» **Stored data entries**

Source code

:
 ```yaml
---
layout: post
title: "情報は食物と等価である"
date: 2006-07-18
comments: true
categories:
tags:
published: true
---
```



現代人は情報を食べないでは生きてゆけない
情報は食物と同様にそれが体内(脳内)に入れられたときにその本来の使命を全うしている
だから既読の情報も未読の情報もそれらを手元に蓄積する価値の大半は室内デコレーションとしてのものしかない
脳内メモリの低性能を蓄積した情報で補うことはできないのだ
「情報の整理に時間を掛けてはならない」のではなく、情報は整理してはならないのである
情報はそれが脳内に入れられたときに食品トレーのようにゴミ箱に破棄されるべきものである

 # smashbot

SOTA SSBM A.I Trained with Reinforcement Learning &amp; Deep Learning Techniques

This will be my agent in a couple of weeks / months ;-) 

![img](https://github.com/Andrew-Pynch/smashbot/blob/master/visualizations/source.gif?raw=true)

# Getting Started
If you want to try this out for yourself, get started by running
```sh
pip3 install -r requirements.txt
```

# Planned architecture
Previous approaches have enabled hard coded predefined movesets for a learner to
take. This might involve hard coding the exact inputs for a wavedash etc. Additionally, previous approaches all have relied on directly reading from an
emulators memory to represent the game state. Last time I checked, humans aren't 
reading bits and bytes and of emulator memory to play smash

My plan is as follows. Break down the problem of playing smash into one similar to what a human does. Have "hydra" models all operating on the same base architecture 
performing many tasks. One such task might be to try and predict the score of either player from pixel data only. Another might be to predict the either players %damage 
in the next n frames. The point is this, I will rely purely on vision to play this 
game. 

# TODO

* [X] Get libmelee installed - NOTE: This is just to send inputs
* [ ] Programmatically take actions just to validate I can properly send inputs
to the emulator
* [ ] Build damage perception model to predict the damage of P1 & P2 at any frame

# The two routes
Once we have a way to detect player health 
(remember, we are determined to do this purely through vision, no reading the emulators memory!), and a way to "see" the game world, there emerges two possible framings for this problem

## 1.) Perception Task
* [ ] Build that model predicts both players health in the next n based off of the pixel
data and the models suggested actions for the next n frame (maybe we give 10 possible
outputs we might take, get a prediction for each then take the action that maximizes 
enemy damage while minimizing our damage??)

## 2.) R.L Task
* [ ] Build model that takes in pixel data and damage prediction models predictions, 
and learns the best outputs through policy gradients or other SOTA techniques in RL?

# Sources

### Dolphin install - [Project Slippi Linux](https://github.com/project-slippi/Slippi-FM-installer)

» **Your objective**
If a line of the records contains the word "reading", count it; give only the total.

» **Reply to the task**
3